Camera coordinates in provided data

CorneliusHsiao commented 2 years ago

Hi,

Great work! I am performing some test on my own dataset using your pre-trained model, but it outputs a total blank. I found your camera coordinate is different from mine. Can you explain per my confusion below? Much thanks.

I have your cameras.npz in validation_2 folder visualized here. Figure_1

Is your coordinate left-handed or right-handed? And does it follow OpenCV convention or OpenGL convention?
Is your look-at vector [0, 0, -1]?

I appreciate to your explanation.

CorneliusHsiao commented 2 years ago

I figured these out. The only issue remaining is: there is a hole left at the same center of face. Is there any configuration regarding this?

ken2576 commented 2 years ago

Hi Sorry for the late reply. IIRC, we are using OpenCV convention and it's right-handed. look-at vector should be [0, 0, 1] to the front of the camera.

For the case you showed, it seems like the near plane is not decided correctly. We use the average baseline between human eyes to estimate the depth and thus decide the near/far plane.

If you are using COLMAP, then you can use the following code to convert it into a canonical coordinate system.

convert_canonical_realdata.py https://gist.github.com/ken2576/3d2e5983660915d807276e818a529793

read_write_depth.py https://gist.github.com/ken2576/29bc6aad4f0222c939f25c217830a3cc

colmap_read_model.py https://gist.github.com/ken2576/2b70dc12275fbfd650054cb7bb5e0779

Please let me know if you have other questions. You might need to modify part of the code if your format is different.

CorneliusHsiao commented 2 years ago

Thanks. I have managed to change the depth of ray sampling here to enlarge the range, but there is no difference from the last testing. Can I assume that the volume did not cover this large when you trained your model? Therefore, the only way to solve this is to re-train with my new dataset?

ken2576 commented 2 years ago

I am not sure what the baseline of your input is. It is possible that self-occlusion is too severe such that it becomes difficult for the network to reconstruct the face. The input should also contain one frontal face image with 4 other images having good enough overlaps.

prraoo commented 2 years ago

I figured these out. The only issue remaining is: there is a hole left at the same center of the face. Is there any configuration regarding this?

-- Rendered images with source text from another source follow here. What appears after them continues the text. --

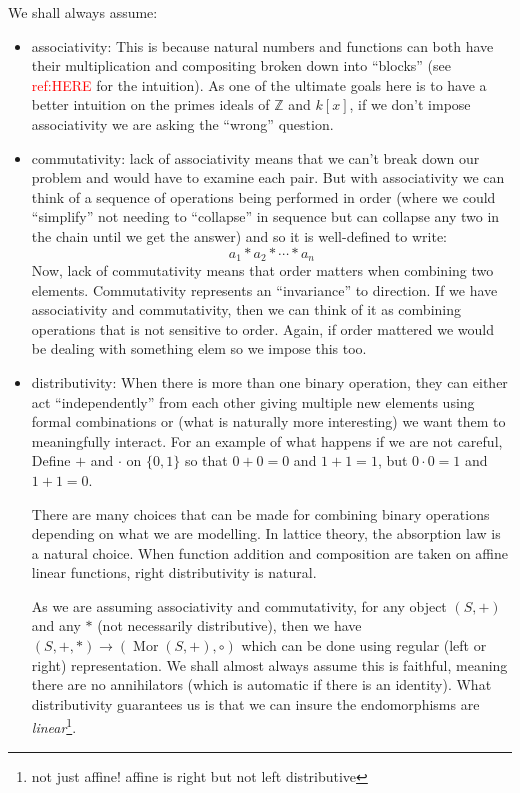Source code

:\documentclass{article}
\newcommand{\Z}{{\mathbb{Z}}}
\newcommand{\Mor}{{\operatorname{Mor}}}
\begin{document}
We shall always assume:
\begin{itemize}
  \item associativity: This is because natural numbers and functions can both have their multiplication and
    compositing broken down into ``blocks'' (see \textcolor{red}{ref:HERE} for the intuition). As one of the
    ultimate goals here is to have a better intuition on the primes ideals of $\Z$ and $k[x]$, if we don't
    impose associativity we are asking the ``wrong'' question.
    \item commutativity: lack of associativity means that we can't break down our problem and would have to
      examine each pair. But with associativity we can think of a sequence of operations being performed in
      order (where we could ``simplify'' not needing to ``collapse'' in sequence but can collapse any two in
      the chain until we get the answer) and so it is well-defined
      to write:
      \[
        a_1 * a_2 * \cdots * a_n
      \]
      Now, lack of commutativity means that order matters when combining two elements. Commutativity
      represents an ``invariance'' to direction. If we have associativity and commutativity, then we can think of it as
      combining operations that is not sensitive to order. Again, if order mattered we would be dealing with
      something elem so we impose this too.
      \item distributivity: When there is more than one binary operation, they can either act
        ``independently'' from each other giving multiple new elements using formal combinations or (what is
        naturally more interesting) we want them to meaningfully interact. For an example of what happens if
        we are not careful, Define $+$ and $\cdot$ on $\{0,1\}$ so that $0+0 = 0$ and $1+1 = 1$, but $0\cdot
        0 = 1$ and $1+1=0$.

        There are many choices that can be made for combining binary operations depending on what we are
        modelling. In lattice theory, the absorption law is a natural choice. When function addition and
        composition are taken on affine linear functions, right distributivity is natural.

        As we are assuming associativity and commutativity, for any object $(S,+)$ and any $*$ (not
        necessarily distributive), then we have $(S, +, *) \to (\Mor(S, +), \circ)$ which can be done using
        regular (left or right) representation. We shall almost always
        assume this is faithful, meaning there are no annihilators (which is automatic if there is an
        identity). What distributivity guarantees us is that we can insure the endomorphisms are
        \emph{linear}\footnote{not just affine! affine is right but not left distributive}.


\end{itemize}
\end{document}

@CorneliusHsiao could you let me know what were changes you did to make this work? Because I am in a similar situation as you, i.e., getting a blank image during inference. I am using the pre-trained model and with my own dataset.

CorneliusHsiao commented 2 years ago

It seems I still have some issue in coord alignment which leads to the hole at the center. The issue I had at the very beginning was input camera coord system. After conversion from c2w to w2c, I found their cams seem to look at +Y, so I rotate all cams. Their COLMAP conversion script worked to get me a result looking bottom-up.

I figured these out. The only issue remaining is: there is a hole left at the same center of the face. Is there any configuration regarding this?

@CorneliusHsiao could you let me know what were changes you did to make this work? Because I am in a similar situation as you, i.e., getting a blank image during inference. I am using the pre-trained model and with my own dataset.

prraoo commented 2 years ago

Their COLMAP conversion script worked to get me a result looking bottom-up.

Thanks for this heads up. I had used the COLMAP script as well and somehow it does seem to be doing right. And I get this as the result.

Just curious as to how does your projection plot looks like when you run the COLMAP? I starting to suspect that it is just some scale issue from my side. This is how it looks on with scale =100

CorneliusHsiao commented 2 years ago

Mine looks like this.

Make sure frontal_id in their COLMAP conversion script is set correctly.

image_2022_01_20T01_06_05_093Z

kevinkingo commented 2 years ago

Hi, this is Tiancheng Sun, another co-first author of the paper. Here is the coordinate system and camera format we are using: World coordinate: The human face is at the origin, facing -y. Its left-hand side is +x, and its upward direction is +z. We usually put the camera near the -y axis (see test/new_camera.py), so that the camera is looking at the front face (i.e., the camera position should be near (0, -Y, 0). When doing testing, make sure your cameras are also placed near -y axis. I believe this is the place where you messed up. Camera coordinate: camera right-hand side is +x, downward is +y, and the camera is looking at +z.

Hope this can help.

prraoo commented 2 years ago

Hello @kevinkingo @ken2576

Thank you for your help. I got it working now. I believe my issues were from the line below:

depth = np.sqrt(np.sum(extrinsics[0, :, :3].T.dot(extrinsics[0, :, 3]) ** 2))

My reference image (frontal_id) used in COLMAP was not the very first image while the depth calculations were based on the first image. I think this was the point @CorneliusHsiao warned me about.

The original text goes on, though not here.